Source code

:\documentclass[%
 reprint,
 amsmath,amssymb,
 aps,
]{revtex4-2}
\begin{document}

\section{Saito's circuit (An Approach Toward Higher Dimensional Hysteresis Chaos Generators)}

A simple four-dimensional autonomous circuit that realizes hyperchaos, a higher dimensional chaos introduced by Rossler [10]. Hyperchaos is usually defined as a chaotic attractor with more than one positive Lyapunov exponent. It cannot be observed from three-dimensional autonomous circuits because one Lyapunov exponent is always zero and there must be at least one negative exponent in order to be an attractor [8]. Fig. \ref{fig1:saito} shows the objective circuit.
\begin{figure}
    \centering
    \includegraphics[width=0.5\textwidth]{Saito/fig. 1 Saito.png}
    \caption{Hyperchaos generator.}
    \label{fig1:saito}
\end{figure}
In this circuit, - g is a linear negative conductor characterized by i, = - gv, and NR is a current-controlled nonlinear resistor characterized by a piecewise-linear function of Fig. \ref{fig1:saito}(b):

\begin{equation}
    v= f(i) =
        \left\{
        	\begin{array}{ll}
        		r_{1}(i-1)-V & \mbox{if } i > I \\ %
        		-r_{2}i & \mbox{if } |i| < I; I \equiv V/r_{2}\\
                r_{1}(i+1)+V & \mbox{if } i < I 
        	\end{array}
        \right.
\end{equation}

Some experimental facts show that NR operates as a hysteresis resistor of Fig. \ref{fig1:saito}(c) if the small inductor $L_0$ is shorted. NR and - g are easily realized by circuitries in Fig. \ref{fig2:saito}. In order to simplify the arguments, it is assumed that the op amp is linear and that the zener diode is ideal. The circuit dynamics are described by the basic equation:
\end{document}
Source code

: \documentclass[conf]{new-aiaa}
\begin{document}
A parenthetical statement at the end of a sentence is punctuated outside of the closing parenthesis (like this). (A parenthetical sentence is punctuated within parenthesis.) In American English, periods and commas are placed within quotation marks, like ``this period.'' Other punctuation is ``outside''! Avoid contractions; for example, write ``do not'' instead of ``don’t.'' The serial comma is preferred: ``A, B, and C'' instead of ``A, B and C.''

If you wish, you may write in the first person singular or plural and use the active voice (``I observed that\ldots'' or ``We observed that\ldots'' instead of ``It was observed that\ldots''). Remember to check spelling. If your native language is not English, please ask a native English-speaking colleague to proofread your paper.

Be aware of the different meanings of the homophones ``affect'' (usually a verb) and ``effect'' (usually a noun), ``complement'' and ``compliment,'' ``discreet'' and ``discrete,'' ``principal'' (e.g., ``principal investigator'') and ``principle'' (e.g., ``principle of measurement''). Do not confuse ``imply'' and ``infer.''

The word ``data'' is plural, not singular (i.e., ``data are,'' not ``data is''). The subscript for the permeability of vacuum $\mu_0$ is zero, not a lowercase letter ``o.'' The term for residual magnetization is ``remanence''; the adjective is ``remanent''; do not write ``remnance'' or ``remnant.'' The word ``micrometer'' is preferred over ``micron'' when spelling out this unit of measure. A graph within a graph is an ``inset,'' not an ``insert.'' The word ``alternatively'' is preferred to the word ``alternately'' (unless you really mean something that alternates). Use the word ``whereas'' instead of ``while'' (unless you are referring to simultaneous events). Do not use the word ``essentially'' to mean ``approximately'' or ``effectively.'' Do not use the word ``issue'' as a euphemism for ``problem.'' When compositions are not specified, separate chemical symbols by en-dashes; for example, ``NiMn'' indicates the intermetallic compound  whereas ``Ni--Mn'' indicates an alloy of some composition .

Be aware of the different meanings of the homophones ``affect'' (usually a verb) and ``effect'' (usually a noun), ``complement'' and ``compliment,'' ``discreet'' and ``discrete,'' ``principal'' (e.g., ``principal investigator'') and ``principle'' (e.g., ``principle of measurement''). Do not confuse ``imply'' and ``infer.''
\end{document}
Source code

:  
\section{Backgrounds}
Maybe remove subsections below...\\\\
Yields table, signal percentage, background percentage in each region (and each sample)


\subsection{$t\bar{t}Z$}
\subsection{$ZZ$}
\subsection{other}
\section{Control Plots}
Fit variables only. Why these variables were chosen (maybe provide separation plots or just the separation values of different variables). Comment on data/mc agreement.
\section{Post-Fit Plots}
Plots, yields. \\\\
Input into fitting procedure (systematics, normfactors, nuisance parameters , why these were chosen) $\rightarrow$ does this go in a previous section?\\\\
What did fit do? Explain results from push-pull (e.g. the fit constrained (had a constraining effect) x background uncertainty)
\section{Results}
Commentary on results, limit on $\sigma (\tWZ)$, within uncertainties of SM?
********************
WHAT IS EXPECTED
Return only the exact lines from the opening of the records through the line that contains "I; I \equiv", both included.

SOLUTION FOR THIS EXERCISE
Source code

:\documentclass[%
 reprint,
 amsmath,amssymb,
 aps,
]{revtex4-2}
\begin{document}

\section{Saito's circuit (An Approach Toward Higher Dimensional Hysteresis Chaos Generators)}

A simple four-dimensional autonomous circuit that realizes hyperchaos, a higher dimensional chaos introduced by Rossler [10]. Hyperchaos is usually defined as a chaotic attractor with more than one positive Lyapunov exponent. It cannot be observed from three-dimensional autonomous circuits because one Lyapunov exponent is always zero and there must be at least one negative exponent in order to be an attractor [8]. Fig. \ref{fig1:saito} shows the objective circuit.
\begin{figure}
    \centering
    \includegraphics[width=0.5\textwidth]{Saito/fig. 1 Saito.png}
    \caption{Hyperchaos generator.}
    \label{fig1:saito}
\end{figure}
In this circuit, - g is a linear negative conductor characterized by i, = - gv, and NR is a current-controlled nonlinear resistor characterized by a piecewise-linear function of Fig. \ref{fig1:saito}(b):

\begin{equation}
    v= f(i) =
        \left\{
        	\begin{array}{ll}
        		r_{1}(i-1)-V & \mbox{if } i > I \\ %
        		-r_{2}i & \mbox{if } |i| < I; I \equiv V/r_{2}\\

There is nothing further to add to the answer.